◆ Requirement:
Return copies of the lines below that mention "Lombok".

◆ Source material:
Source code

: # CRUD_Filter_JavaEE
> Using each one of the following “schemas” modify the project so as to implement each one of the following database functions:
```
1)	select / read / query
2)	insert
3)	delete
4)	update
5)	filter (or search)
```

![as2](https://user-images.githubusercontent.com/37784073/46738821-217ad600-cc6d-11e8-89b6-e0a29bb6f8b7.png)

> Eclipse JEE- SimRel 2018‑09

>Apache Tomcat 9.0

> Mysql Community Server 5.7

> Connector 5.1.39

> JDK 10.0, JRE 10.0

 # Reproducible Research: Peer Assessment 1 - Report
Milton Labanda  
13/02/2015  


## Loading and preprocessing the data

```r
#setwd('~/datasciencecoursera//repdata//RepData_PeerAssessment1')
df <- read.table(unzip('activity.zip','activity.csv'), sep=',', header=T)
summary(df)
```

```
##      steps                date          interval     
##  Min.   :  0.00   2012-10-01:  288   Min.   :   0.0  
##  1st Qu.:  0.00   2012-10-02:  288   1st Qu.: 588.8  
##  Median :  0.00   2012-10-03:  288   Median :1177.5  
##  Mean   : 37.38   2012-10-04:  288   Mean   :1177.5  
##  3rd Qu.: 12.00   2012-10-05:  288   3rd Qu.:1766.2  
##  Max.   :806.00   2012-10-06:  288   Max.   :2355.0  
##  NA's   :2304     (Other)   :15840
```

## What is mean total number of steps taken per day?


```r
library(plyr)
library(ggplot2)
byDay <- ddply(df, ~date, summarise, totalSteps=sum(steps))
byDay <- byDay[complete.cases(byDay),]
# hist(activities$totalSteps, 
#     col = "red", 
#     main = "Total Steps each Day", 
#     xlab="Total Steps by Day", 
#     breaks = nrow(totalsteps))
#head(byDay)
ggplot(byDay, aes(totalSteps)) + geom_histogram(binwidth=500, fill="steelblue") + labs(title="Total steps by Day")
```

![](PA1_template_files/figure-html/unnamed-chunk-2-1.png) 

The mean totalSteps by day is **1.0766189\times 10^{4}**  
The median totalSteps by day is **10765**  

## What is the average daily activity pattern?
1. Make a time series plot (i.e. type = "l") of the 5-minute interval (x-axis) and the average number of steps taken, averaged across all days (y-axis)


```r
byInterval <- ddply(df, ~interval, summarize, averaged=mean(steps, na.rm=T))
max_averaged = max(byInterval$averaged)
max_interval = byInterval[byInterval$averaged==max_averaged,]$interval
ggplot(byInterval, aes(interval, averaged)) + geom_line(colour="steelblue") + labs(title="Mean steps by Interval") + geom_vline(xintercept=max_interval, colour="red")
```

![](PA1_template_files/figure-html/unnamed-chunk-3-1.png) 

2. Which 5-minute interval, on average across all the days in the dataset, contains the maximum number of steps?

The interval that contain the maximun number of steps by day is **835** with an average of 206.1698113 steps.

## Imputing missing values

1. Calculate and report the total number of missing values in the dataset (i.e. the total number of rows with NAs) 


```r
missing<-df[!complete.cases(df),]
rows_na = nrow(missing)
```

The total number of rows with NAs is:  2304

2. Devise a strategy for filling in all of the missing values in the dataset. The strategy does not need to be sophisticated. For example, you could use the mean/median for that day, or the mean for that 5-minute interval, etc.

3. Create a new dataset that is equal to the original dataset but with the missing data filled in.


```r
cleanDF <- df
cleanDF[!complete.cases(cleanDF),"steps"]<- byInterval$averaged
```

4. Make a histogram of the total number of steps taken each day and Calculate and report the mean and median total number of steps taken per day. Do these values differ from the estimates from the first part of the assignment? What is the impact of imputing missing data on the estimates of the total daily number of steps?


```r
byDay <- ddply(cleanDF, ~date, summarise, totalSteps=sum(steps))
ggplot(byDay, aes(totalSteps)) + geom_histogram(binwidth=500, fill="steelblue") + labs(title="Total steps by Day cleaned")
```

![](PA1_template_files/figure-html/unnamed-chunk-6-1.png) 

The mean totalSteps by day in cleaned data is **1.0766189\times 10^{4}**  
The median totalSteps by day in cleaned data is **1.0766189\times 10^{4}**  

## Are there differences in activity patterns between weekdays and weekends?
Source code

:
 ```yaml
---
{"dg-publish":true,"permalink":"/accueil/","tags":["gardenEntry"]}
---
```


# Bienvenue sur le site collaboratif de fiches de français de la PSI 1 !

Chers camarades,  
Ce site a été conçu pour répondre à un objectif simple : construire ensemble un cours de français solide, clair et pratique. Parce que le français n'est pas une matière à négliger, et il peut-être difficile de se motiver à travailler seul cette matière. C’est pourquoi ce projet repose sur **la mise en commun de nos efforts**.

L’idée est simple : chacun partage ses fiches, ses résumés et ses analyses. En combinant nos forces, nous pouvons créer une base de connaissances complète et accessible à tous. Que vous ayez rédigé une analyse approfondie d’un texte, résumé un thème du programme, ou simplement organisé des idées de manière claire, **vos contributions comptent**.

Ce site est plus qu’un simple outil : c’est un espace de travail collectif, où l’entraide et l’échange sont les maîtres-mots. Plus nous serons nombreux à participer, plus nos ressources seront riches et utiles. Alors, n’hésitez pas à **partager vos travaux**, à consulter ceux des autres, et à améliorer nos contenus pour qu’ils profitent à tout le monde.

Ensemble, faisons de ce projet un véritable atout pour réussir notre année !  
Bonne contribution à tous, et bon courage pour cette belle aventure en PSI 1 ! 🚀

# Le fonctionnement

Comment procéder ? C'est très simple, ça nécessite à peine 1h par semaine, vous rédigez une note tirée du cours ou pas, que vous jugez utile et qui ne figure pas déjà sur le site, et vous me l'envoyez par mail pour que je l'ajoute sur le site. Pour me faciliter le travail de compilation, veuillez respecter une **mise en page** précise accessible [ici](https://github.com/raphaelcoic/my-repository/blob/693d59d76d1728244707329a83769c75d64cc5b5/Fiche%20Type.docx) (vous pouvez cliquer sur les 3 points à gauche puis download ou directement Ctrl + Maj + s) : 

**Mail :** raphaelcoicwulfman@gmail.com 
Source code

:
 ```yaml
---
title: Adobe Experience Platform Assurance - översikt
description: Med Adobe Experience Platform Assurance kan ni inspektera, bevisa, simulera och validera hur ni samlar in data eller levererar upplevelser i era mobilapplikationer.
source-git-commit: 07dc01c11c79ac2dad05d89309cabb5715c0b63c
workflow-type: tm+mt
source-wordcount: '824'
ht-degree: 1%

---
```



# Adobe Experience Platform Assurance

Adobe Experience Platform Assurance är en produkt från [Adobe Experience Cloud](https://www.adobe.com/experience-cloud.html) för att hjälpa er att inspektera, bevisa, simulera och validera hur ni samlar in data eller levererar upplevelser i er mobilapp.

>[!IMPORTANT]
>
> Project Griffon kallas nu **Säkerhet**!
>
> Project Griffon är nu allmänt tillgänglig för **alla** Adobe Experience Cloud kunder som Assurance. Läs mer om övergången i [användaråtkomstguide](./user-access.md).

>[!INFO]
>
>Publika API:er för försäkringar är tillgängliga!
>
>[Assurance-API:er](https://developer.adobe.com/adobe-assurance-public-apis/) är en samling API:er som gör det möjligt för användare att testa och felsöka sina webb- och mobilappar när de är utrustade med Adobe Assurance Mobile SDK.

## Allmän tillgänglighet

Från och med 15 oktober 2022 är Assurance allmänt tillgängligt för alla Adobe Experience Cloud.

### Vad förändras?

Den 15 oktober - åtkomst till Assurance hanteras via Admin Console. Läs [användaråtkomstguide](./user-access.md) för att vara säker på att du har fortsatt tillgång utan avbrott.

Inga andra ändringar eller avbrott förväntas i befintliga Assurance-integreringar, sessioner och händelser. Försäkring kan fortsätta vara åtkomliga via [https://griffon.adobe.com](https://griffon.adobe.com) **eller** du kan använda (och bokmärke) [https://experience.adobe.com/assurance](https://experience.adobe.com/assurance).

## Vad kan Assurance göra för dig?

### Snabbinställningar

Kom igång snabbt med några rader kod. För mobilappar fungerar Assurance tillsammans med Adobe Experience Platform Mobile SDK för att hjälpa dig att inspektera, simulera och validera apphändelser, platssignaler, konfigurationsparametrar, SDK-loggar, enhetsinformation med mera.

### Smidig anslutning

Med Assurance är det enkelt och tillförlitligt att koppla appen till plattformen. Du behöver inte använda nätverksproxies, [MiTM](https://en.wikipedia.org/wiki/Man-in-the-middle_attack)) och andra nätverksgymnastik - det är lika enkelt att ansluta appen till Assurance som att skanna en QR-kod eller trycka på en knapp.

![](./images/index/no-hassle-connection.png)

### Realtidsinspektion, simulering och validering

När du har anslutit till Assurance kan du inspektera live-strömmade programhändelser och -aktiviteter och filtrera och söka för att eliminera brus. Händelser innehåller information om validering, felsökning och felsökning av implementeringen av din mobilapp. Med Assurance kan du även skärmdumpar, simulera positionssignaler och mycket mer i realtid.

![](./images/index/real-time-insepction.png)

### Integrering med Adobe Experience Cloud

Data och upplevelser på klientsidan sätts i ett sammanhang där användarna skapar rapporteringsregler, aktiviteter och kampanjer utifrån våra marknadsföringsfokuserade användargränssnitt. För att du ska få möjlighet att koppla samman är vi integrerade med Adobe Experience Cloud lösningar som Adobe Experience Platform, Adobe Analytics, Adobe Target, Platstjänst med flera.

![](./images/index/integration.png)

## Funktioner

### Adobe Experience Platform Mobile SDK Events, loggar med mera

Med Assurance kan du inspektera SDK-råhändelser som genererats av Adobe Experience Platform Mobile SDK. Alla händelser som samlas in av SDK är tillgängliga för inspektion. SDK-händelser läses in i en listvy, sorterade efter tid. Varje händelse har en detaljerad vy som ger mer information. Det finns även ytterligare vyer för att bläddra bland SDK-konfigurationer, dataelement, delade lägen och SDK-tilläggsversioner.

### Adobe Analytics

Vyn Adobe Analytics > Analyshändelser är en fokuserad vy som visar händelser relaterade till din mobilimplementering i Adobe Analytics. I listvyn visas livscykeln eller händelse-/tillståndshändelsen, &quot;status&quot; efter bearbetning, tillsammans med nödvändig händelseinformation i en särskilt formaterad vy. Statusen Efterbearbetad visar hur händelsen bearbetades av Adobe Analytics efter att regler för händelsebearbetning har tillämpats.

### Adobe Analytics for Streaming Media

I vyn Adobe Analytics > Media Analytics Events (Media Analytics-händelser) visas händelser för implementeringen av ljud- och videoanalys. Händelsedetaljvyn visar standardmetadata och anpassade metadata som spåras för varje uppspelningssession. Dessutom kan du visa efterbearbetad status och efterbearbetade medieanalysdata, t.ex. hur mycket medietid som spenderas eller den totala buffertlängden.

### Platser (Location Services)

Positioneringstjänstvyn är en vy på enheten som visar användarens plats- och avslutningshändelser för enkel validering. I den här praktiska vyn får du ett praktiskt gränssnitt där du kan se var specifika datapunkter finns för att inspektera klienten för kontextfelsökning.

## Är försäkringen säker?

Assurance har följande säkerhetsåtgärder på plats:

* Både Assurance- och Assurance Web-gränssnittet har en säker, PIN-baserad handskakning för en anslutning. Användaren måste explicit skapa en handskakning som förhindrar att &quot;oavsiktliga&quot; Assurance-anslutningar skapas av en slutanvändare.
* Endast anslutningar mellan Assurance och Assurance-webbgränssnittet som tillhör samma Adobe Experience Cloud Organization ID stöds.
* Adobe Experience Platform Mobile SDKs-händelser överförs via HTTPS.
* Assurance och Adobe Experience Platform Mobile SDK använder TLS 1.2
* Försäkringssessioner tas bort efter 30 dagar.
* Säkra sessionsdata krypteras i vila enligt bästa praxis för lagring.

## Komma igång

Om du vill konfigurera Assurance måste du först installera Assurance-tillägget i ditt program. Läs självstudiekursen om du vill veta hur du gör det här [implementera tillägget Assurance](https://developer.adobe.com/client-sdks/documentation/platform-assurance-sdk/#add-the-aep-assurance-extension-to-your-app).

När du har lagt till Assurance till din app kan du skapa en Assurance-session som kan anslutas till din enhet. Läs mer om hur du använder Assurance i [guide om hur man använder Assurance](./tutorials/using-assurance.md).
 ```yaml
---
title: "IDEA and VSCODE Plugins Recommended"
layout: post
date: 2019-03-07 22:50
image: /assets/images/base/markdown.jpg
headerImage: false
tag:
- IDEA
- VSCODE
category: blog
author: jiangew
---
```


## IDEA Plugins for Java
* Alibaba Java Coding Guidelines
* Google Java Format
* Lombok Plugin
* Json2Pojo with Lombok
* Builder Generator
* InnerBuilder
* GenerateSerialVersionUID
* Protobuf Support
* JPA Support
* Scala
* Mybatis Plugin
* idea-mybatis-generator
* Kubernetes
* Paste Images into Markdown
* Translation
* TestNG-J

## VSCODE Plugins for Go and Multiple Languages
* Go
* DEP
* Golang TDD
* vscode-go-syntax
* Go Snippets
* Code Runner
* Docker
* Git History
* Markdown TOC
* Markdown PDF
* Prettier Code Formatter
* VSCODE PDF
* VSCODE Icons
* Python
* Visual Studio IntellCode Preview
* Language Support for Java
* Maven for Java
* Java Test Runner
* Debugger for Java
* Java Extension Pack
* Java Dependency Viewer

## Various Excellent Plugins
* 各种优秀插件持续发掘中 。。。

◆ Reply to the task:
* Lombok Plugin
* Json2Pojo with Lombok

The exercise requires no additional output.